Diğer serotonerjik ilaçlar; trazodon, zmelidin ve fluoksetin panik bozukluk tedavisinde etkili bulunmuşlardır. Bunların içinde özellikle fluoksetinin önemi vardır. Ortalama 20 mg/gün dozunda etkilidir. Bazı çalışmalarda 70mg/gün dozunda verilmiştir. En geç 1.5 ay içinde bir düzelme görülür. Hastalar tedavinin ilk günlerinde bazı yan etkilerden şikayet ederler. Özellikle gastroentestinal semptomlar dikkat çekicidir. Bunların giderilmesi için, ilacın tok karına alınması gerekir. İlk günlerde ortaya çıkan yan etkilerin bertaraf edilebilmesi için, ilacın düşük dozlarda alınması ve yavaş yavaş arttırılması gerekir. Bunun için 20 mg’lık kapsüller açılarak ve su içinde çözündürülüp bölünerek alınabilir. 5mg/gün ile tedaviye başlanıp yavaş yavaş yükseltilir. İlacın sabah alınması gerekir. Uykusuzluk gibi yan etkiler, ilk günler sinaptik aralıkta aşırı serotonin birikmesinden kaynaklanır. Çünkü presinaptik uçtan, serotonin geri alımı durmuştur. Postsinaptik uçta da, aşırı duyarlı reseptörler vardır. Dolayısıyla hiperserotonerjik bir durumun ortaya çıkması kaçınılmazdır. Bunun için ilacın düşük dozlarda alınması uygun olur.
EKT, panik bozukluk tedavisinde kontrendike değilse bile kullanılmaması tavsiye edilir. Çünkü tedavi etkisi görülmediği gibi bazı hastalarda, prognozu kötüleştirici de olabilmektedir.
Panik bozuklukta uzun süreli tedavi: Panik bozukluk GAB’den daha seyrek görülür. Yıllık prevalans %1’dir. GAB gibi panik bozuklukta kronikleşebilir. Etkili bir tedavi olmadan iyileştiği seyrek görülmüştür. Spontan iyileşmenin yalnızca bir çalışmada %15.5 gibi yüksek bir oranda bulunduğu ifade edilmiştir. Panik bozukluklu hastaların çoğu anksiyete ve agorafobik belirtiler gösterirler.
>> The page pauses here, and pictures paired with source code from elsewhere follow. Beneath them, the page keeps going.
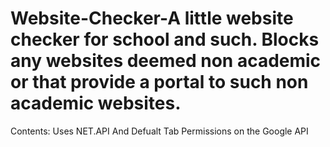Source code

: # Website-Checker-A little website checker for school and such. Blocks any websites deemed non academic or that provide a portal to such non academic websites. 

Contents:
Uses NET.API
And Defualt Tab Permissions on the Google API
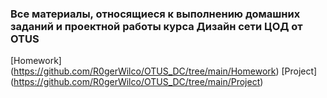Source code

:### Все материалы, относящиеся к выполнению домашних заданий и проектной работы курса Дизайн сети ЦОД от OTUS

  [Homework] (https://github.com/R0gerWilco/OTUS_DC/tree/main/Homework)
  [Project] (https://github.com/R0gerWilco/OTUS_DC/tree/main/Project)
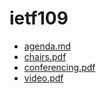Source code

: # ietf109

* [agenda.md](./agenda.md)
* [chairs.pdf](./chairs.pdf)
* [conferencing.pdf](./conferencing.pdf)
* [video.pdf](./video.pdf)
Bugün için panik bozukluğun biyolojik temellerinin az çok ortaya çıkartıldığı söylenebilir. Biyolojik temelin, aşırı duyarlı ve dengesiz bir noradrenerjik aktivasyon olduğunu söyleyebiliriz. Agorafobinin ise şartlanma mekanizmalarına bağlı olarak geliştiği bilinir. Spontan panik ataklarının farmakoterapi ile ortadan kaldırıldığı bilinmektedir. Sakınma davranışı ve beklenti anksiyetesinin ise psikolojik tedavi yöntemleri aracılığı ile ortadan kaldırılması mümkündür.
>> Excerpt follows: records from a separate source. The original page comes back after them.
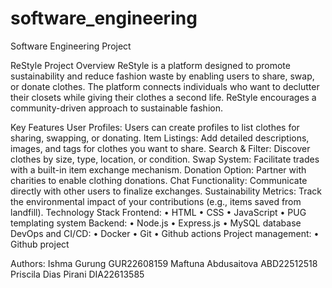 # software_engineering
Software Engineering Project

ReStyle
Project Overview
ReStyle is a platform designed to promote sustainability and reduce fashion waste by enabling users to share, swap, or donate clothes. 
The platform connects individuals who want to declutter their closets while giving their clothes a second life. 
ReStyle encourages a community-driven approach to sustainable fashion.

Key Features
User Profiles: Users can create profiles to list clothes for sharing, swapping, or donating.
Item Listings: Add detailed descriptions, images, and tags for clothes you want to share.
Search & Filter: Discover clothes by size, type, location, or condition.
Swap System: Facilitate trades with a built-in item exchange mechanism.
Donation Option: Partner with charities to enable clothing donations.
Chat Functionality: Communicate directly with other users to finalize exchanges.
Sustainability Metrics: Track the environmental impact of your contributions (e.g., items saved from landfill).
Technology Stack
Frontend:  • HTML • CSS • JavaScript • PUG templating system 
Backend: • Node.js • Express.js • MySQL database
DevOps and CI/CD: • Docker • Git  • Github actions 
Project management: • Github project 

Authors: 
Ishma Gurung GUR22608159
Maftuna Abdusaitova ABD22512518
Priscila Dias Pirani DIA22613585
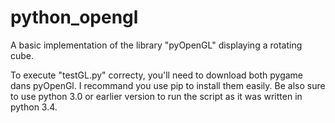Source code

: # python_opengl
A basic implementation of the library "pyOpenGL" displaying a rotating cube.

To execute "testGL.py" correcty, you'll need to download both pygame dans pyOpenGl. I recommand you use pip to install them easily.
Be also sure to use python 3.0 or earlier version to run the script as it was written in python 3.4.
Yukarıda belirtildiği gibi; trisiklik antidepresanlar, MAOI’leri, benzodiazepinlerden alprazolam, klonazepam ve fluoksetinin akut panik ataklarında etkili olduğunu söyleyebiliriz. Trisiklikler içinde impiramin, klomipramin ve desipramin ataklar üzerinde etkilidir. Panik ataklar için kullanılan doz (225-250 mg), depresyon için kullanılana göre her zaman daha yüksektir. Bu ilaçların antikolinerjik ve kilo aldırıcı etkileri tedavinin yarıda bırakılmasındaki en önemli faktördür. Bunun için ilacın düşük dozlarda başlanması (10 mg/gün gibi) ve dozun yavaş yavaş arttırılması önem taşır.
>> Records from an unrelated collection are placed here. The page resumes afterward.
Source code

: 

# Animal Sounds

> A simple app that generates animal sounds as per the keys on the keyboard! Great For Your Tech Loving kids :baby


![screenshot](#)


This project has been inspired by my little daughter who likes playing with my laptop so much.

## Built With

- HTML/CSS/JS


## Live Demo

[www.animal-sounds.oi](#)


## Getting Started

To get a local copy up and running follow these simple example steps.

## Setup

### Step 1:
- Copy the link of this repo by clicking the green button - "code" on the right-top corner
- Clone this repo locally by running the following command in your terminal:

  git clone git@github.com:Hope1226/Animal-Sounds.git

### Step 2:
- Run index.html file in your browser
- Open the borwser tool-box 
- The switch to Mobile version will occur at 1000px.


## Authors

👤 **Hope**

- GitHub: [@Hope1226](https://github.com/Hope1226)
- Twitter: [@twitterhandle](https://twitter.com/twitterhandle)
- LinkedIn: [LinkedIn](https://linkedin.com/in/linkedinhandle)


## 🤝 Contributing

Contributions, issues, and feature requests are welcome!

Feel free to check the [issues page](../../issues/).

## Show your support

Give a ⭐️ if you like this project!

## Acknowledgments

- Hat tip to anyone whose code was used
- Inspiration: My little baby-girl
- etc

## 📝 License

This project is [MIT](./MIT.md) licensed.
Benzodiazepinlerin içinde, özellikle alprazolam’ın etkili olduğunu söyleyebiliriz. Ancak önemli bir nokta alprazolamın kesilirken mutlaka azaltılarak kesilmesidir.
Benzodiazepinlerle, imipramin kombinasyonu da yapılabilir. İlk 4 hafta benzodiazepinlerle, imipramin kombinasyonu yapılıp sonra benzodiazepinler yavaş yavaş kesilebilir. Ya da eğer hastanın imipramine karşı toleransı zayıfsa, bu durumda imipramin kesilip yalnızca benzodiazepinlerle tedaviye devam edilir.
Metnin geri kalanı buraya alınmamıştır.